Cet exemple n’autorise point à conclure d’une manière générale que la résidence du propriétaire à portée de sa métairie rende plus difficile la situation du tenancier ; ce qui paraît vrai, c’est que le chapitre des redevances s’étend alors davantage en se substituant à d’autres clauses. Les conditions les plus dures, je les ai trouvées dans des baux consentis non par de grands propriétaires habitant toute l’année sur leur domaine, mais par de petits propriétaires, par des cultivateurs enrichis, surtout par d’anciens métayers qu’une circonstance quelconque, un héritage parfois, avait rendus maîtres de ce sol dont ils sont les plus âpres à tirer la dernière substance. Avec ceux-ci, point de tempérament, aucune de ces habitudes de protection qui pouvaient compenser jadis certaines prérogatives exceptionnelles de la propriété. On se trouve en face d’une exploitation aussi dure dans ses conséquences que simple dans ses procédés. C’est ainsi que dans les colonies, au temps de l’esclavage, les mulâtres et les affranchis passaient pour les maîtres les plus barbares et les plus redoutés.
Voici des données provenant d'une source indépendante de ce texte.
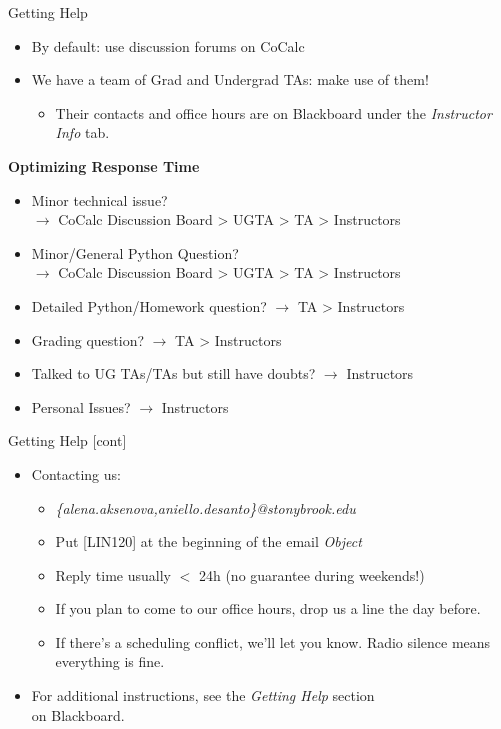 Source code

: \documentclass[professionalfonts, xcolor={usenames,svgnames,x11names,table}]{beamer}
\begin{document}
\begin{frame}{Getting Help}
    \begin{itemize}
        \item By default: use discussion forums on CoCalc
        \item We have a team of Grad and Undergrad TAs: make use of them!
            \begin{itemize}
            \item Their contacts and office hours are on Blackboard under the \textit{Instructor Info} tab.
             \end{itemize}
\end{itemize}

 \textbf{Optimizing Response Time}
  \begin{itemize}
        \item Minor technical issue? \\ $\rightarrow$ CoCalc Discussion Board > UGTA > TA > Instructors
         \item Minor/General Python Question?  \\ $\rightarrow$   CoCalc Discussion Board > UGTA > TA > Instructors
         \item Detailed Python/Homework question?  $\rightarrow$ TA > Instructors
         \item Grading question? $\rightarrow$  TA > Instructors
         \item Talked to UG TAs/TAs but still have doubts? $\rightarrow$ Instructors
         \item Personal Issues?  $\rightarrow$ Instructors
    \end{itemize}
    \end{frame}
             
 \begin{frame}{Getting Help [cont]}      
   \begin{itemize}      
        \item Contacting us:
            \begin{itemize}
                \item \textit{\{alena.aksenova,aniello.desanto\}@stonybrook.edu}
                \item Put [LIN120] at the beginning of the email \textit{Object}
                \item Reply time usually $<$ 24h (no guarantee during weekends!)
                \item If you plan to come to our office hours, drop us a line 
                    the day before.
                     \item  If there's a scheduling conflict, we'll let you know.
                    Radio silence means everything is fine.
            \end{itemize}
        \item For additional instructions, see the \emph{Getting Help} section\\
            on Blackboard.
    \end{itemize}
\end{frame}
\end{document}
Les mauvaises tendances de la nature humaine, celles qui poussent à abuser des faibles, reparaissent donc inévitablement dans toutes les situations analogues. Ce n’est guère que depuis une vingtaine d’années qu’on a commencé d’effacer dans les contrats de métayage les clauses relatives à des charges arbitraires.

Il y reste toujours, en ce qui regarde la durée des baux, une condition qui n’est pas particulière au Périgord, qui a paru assez généralement jusqu’à ce jour tenir à l’essence du contrat, et dont les suites, quand on y regarde d’un peu près, semblent éminemment préjudiciables aux intérêts de l’agriculture. Le bail ne dure qu’un an ; on doit seulement s’avertir quelques mois à l’avance. Ces engagemens, qu’il est loisible de rompre chaque année, suffiraient seuls à empêcher tout effort soutenu de la part du métayer. On est par ces contrats virtuellement condamné à demeurer sous le joug des mêmes routines. Comment demander au cultivateur d’entreprendre la plus simple amélioration, quand il n’est pas sûr d’en pouvoir recueillir les fruits ? Conseiller à un métayer le plus élémentaire travail de nivellement ou de drainage par exemple, ce serait peine perdue, dès qu’il n’en devrait profiter que l’année suivante, c’est-à-dire à un moment où il n’est pas sûr d’occuper le même sol. Il peut arriver qu’il l’occupe encore, dira-t-on ; j’en conviens, et je veux admettre que cette hypothèse soit la plus probable. Peu importe, en face d’un lendemain entouré d’incertitudes, c’est toujours d’après la plus mauvaise éventualité que des esprits timides régleront leur conduite.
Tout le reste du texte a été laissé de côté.